#### Task:
Filter the material below so that only lines containing "gcloud" remain.

*** Records Section Begins ***

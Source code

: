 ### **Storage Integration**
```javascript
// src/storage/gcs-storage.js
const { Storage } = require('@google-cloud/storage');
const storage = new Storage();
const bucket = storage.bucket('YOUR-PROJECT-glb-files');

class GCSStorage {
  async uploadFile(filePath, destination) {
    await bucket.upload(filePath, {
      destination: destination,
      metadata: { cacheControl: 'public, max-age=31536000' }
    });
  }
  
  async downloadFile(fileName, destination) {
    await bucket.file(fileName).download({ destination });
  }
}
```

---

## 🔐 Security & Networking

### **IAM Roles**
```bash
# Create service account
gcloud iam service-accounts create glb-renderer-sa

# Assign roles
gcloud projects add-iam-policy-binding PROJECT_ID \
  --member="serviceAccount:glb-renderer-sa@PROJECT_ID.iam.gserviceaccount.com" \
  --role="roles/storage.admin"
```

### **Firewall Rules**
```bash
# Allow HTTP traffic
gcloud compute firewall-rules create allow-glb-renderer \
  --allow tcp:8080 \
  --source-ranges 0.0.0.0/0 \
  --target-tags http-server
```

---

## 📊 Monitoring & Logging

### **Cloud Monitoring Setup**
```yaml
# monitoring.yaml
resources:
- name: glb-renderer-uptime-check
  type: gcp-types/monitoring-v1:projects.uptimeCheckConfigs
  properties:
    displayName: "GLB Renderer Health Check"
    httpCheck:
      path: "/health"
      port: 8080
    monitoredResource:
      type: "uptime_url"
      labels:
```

*** Records Section Ends ***

#### Solution to this problem:
gcloud iam service-accounts create glb-renderer-sa
gcloud projects add-iam-policy-binding PROJECT_ID \
gcloud compute firewall-rules create allow-glb-renderer \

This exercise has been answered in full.